E o senhor Vieira tomou o bonde, sem mesmo se despedir de Lamenha. 
Imaginem o desassossego com que o pobre diabo fez a viagem de São Cristóvão ao largo de São Francisco. Aí tomou um tílburi. O cocheiro confirmou a informação do Lamenha, acrescentando que tinham morrido duas senhoras, sendo uma de susto. 
Ao passar pela Guarda Velha, o senhor Vieira notou que o Lírico estava imerso nas trevas e no silêncio. 
Chegou à casa, e expectorou um grande suspiro de alívio ao entrar na alcova: dona Catarina dormia tranqüilamente, envolvida no seu lençol. 
O marido despiu-se em silêncio e deitou-se ao lado da senhora. Ela despertou: 
— Ah! és tu? 
Ele, completamente serenado, resolveu gracejar e perguntou-lhe sorrindo: 
— Então, minha senhora, que me diz de Dona Branca? 
— É uma ópera muito bonita. 
— Hein? 
— O último ato principalmente, acrescentou dona Catarina com muita convicção. 
O senhor Vieira sentiu o sangue lhe subir à cabeça, mas conseguiu dissimular, e perguntou se a ópera tinha sido bem cantada. 
— Perfeitamente cantada, respondeu ela, mentindo como só as mulheres sabem mentir. 
— E não houve novidade durante o espetáculo? 
— Nenhuma. O Gabrielesco esteve sublime! 
— O Gabrielesco? No último ato? 
— Em todos os atos. É um tenorão! 
— Está bem. 
O senhor Vieira apagou a vela e fingiu que se aninhava para dormir. 
— Aí está você amuado! Eu por seu gosto não saía de casa, não me divertia, vivia metida entre quatro paredes! Que homem!... 
Ele resmungou uns sons inarticulados; não respondeu. 

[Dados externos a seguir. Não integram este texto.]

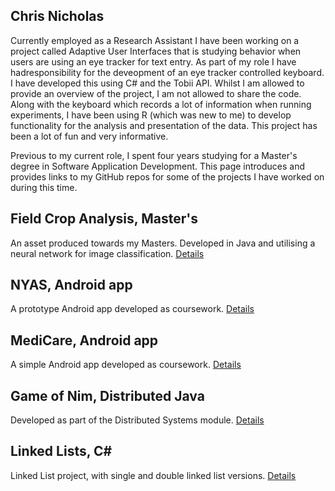 ## Chris Nicholas

Currently employed as a Research Assistant
I have been working on a project called Adaptive User Interfaces that is studying behavior when users are using an eye tracker for text entry. As part of my role I have hadresponsibility for the deveopment of an eye tracker controlled keyboard. I have developed this using C# and the Tobii API. Whilst I am allowed to provide an overview of the project, I am not allowed to share the code.
Along with the keyboard which records a lot of information when running experiments, I have been using R (which was new to me) to develop functionality for the analysis and presentation of the data. This project has been a lot of fun and very informative.

Previous to my current role, I spent four years studying for a Master's degree in Software Application Development. This page introduces and provides links to my GitHub repos for some of the projects I have worked on during this time.

## Field Crop Analysis, Master's
An asset produced towards my Masters. Developed in Java and utilising a neural network for image classification. [Details](https://github.com/cnicholas63/FieldCropAnalysis)

## NYAS, Android app
A prototype Android app developed as coursework. 
[Details](https://github.com/cnicholas63/NYAS_Final)

## MediCare, Android app
A simple Android app developed as coursework.
[Details](https://github.com/cnicholas63/MyMediCare)

## Game of Nim, Distributed Java
Developed as part of the Distributed Systems module.
[Details](https://github.com/cnicholas63/GameOfNim)

## Linked Lists, C# 
Linked List project, with single and double linked list versions.
[Details](https://github.com/cnicholas63/Linked-Lists)

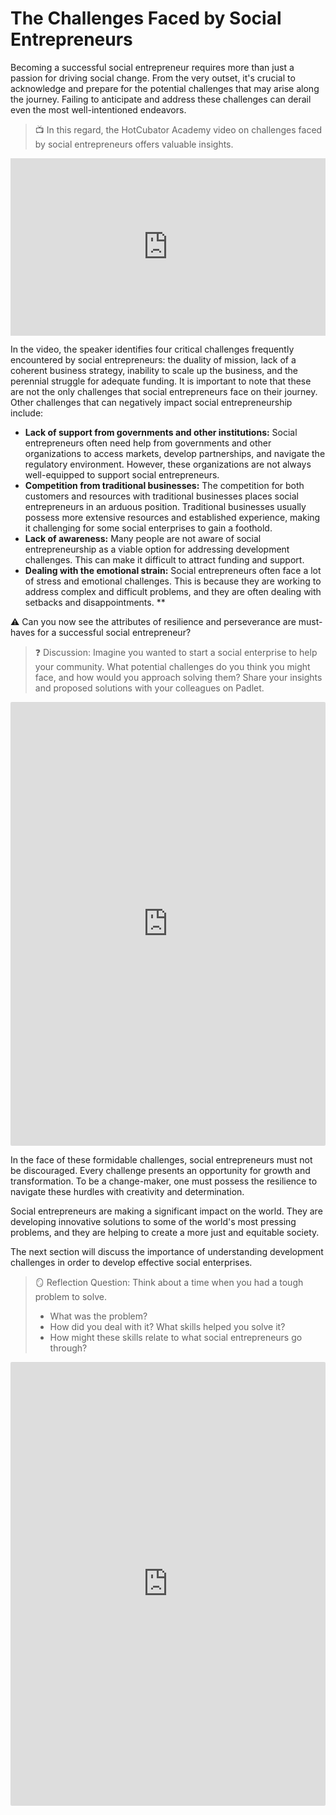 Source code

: # The Challenges Faced by Social Entrepreneurs

Becoming a successful social entrepreneur requires more than just a passion for driving social change. From the very outset, it's crucial to acknowledge and prepare for the potential challenges that may arise along the journey. Failing to anticipate and address these challenges can derail even the most well-intentioned endeavors.

> 📺 In this regard, the HotCubator Academy video on challenges faced by social entrepreneurs offers valuable insights.

<div style="position: relative; padding-bottom: 56.25%; height: 0;"><iframe src="https://www.youtube.com/embed/-1e37Rt05oE?si=3BznXgUA222Ga2ME" title="YouTube video player" frameborder="0" allow="accelerometer; autoplay; clipboard-write; encrypted-media; gyroscope; picture-in-picture" allowfullscreen style="position: absolute; top: 0; left: 0; width: 100%; height: 100%;"></iframe></div>

In the video, the speaker identifies four critical challenges frequently encountered by social entrepreneurs: the duality of mission, lack of a coherent business strategy, inability to scale up the business, and the perennial struggle for adequate funding. It is important to note that these are not the only challenges that social entrepreneurs face on their journey. Other challenges that can negatively impact social entrepreneurship include:

- **Lack of support from governments and other institutions:** Social entrepreneurs often need help from governments and other organizations to access markets, develop partnerships, and navigate the regulatory environment. However, these organizations are not always well-equipped to support social entrepreneurs.
- **Competition from traditional businesses:** The competition for both customers and resources with traditional businesses places social entrepreneurs in an arduous position. Traditional businesses usually possess more extensive resources and established experience, making it challenging for some social enterprises to gain a foothold.
- **Lack of awareness:** Many people are not aware of social entrepreneurship as a viable option for addressing development challenges. This can make it difficult to attract funding and support.
- **Dealing with the emotional strain:** Social entrepreneurs often face a lot of stress and emotional challenges. This is because they are working to address complex and difficult problems, and they are often dealing with setbacks and disappointments. **

<aside>

⚠ Can you now see the attributes of resilience and perseverance are must-haves for a successful social entrepreneur?

</aside>

> ❓ Discussion: Imagine you wanted to start a social enterprise to help your community. What potential challenges do you think you might face, and how would you approach solving them? Share your insights and proposed solutions with your colleagues on Padlet.

<div style="border:1px solid rgba(0,0,0,0.1);border-radius:2px;box-sizing:border-box;overflow:hidden;position:relative;width:100%;background:#F4F4F4"><iframe src="https://padlet.com/embed/ab9fyogq88ilutby" frameborder="0" allow="camera;microphone;geolocation" style="width:100%;height:708px;display:block;padding:0;margin:0"></iframe></div>

In the face of these formidable challenges, social entrepreneurs must not be discouraged. Every challenge presents an opportunity for growth and transformation. To be a change-maker, one must possess the resilience to navigate these hurdles with creativity and determination.

Social entrepreneurs are making a significant impact on the world. They are developing innovative solutions to some of the world's most pressing problems, and they are helping to create a more just and equitable society.

The next section will discuss the importance of understanding development challenges in order to develop effective social enterprises.

> 🪞 Reflection Question: Think about a time when you had a tough problem to solve.
> - What was the problem?
> - How did you deal with it? What skills helped you solve it?
> - How might these skills relate to what social entrepreneurs go through?

<div style="border:1px solid rgba(0,0,0,0.1);border-radius:2px;box-sizing:border-box;overflow:hidden;position:relative;width:100%;background:#F4F4F4"><iframe src="https://padlet.com/embed/sdc5koj60m8lbt48" frameborder="0" allow="camera;microphone;geolocation" style="width:100%;height:708px;display:block;padding:0;margin:0"></iframe></div>
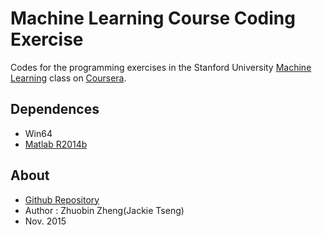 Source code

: # Machine Learning Course Coding Exercise

Codes for the programming exercises in the Stanford University [Machine Learning](https://www.coursera.org/course/ml) class on [Coursera](https://www.coursera.org/).

## Dependences
* Win64
* [Matlab R2014b](http://www.mathworks.com/products/matlab/)

## About

* [Github Repository](https://github.com/JackieTseng/paper-notes)
* Author : Zhuobin Zheng(Jackie Tseng)
* Nov. 2015
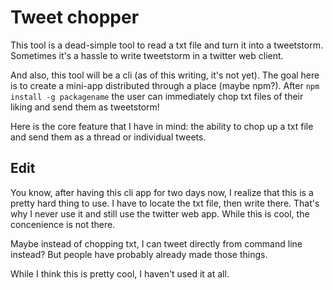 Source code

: # Tweet chopper

This tool is a dead-simple tool to read a txt file and turn it into a tweetstorm. Sometimes it's a hassle to write tweetstorm in a twitter web client.

And also, this tool will be a cli (as of this writing, it's not yet). The goal here is to create a mini-app distributed through a place (maybe npm?). After `npm install -g packagename` the user can immediately chop txt files of their liking and send them as tweetstorm!

Here is the core feature that I have in mind: the ability to chop up a txt file and send them as a thread or individual tweets.

## Edit
You know, after having this cli app for two days now, I realize that this is a pretty hard thing to use. I have to locate the txt file, then write there. That's why I never use it and still use the twitter web app. While this is cool, the concenience is not there.

Maybe instead of chopping txt, I can tweet directly from command line instead? But people have probably already made those things.

While I think this is pretty cool, I haven't used it at all. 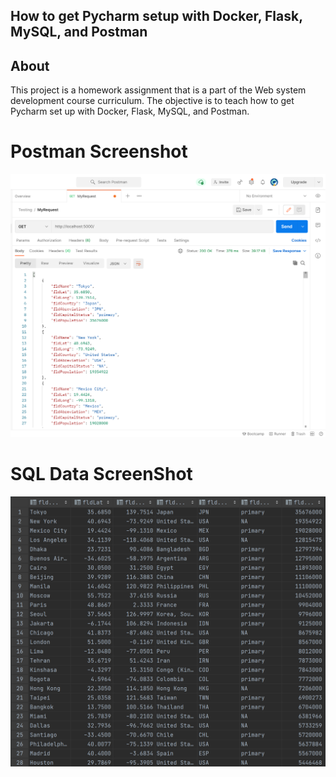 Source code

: ## How to get Pycharm setup with Docker, Flask, MySQL, and Postman

## About 
This project is a homework assignment that is a part of the Web system development course curriculum. The objective is to teach how to get Pycharm set up with Docker, Flask, MySQL, and Postman. 

# Postman Screenshot 
![postman request output](screenshots/postman.png)

# SQL Data ScreenShot
![pycharm data query](screenshots/query.png)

— Será possível que o Lamenha me enganasse? pensava o marido. Não; - e o cocheiro do tílburi?... 
O senhor Vieira passou, talvez pela primeira em sua vida, uma noite completamente em claro. Ergueu- se logo ao amanhecer, saiu, convenceu-se de uma verdade terrível, e nesse mesmo dia separou-se para sempre de dona Catarina. 
Na terça feira seguinte, o senhor Vieira não faltou ao voltaretezinho do compadre. 
Quando este lhe perguntou: — Então?... que foi isso?... a comadre? - ele respondeu melancolicamente: 
— A comadre ouvia-me dizer que em nossa casa faltava uma criança e quis arranjá-la fora... Deixa lá! - Vamos ao vício! 
Nessa noite perdeu quinze mil e oitocentos.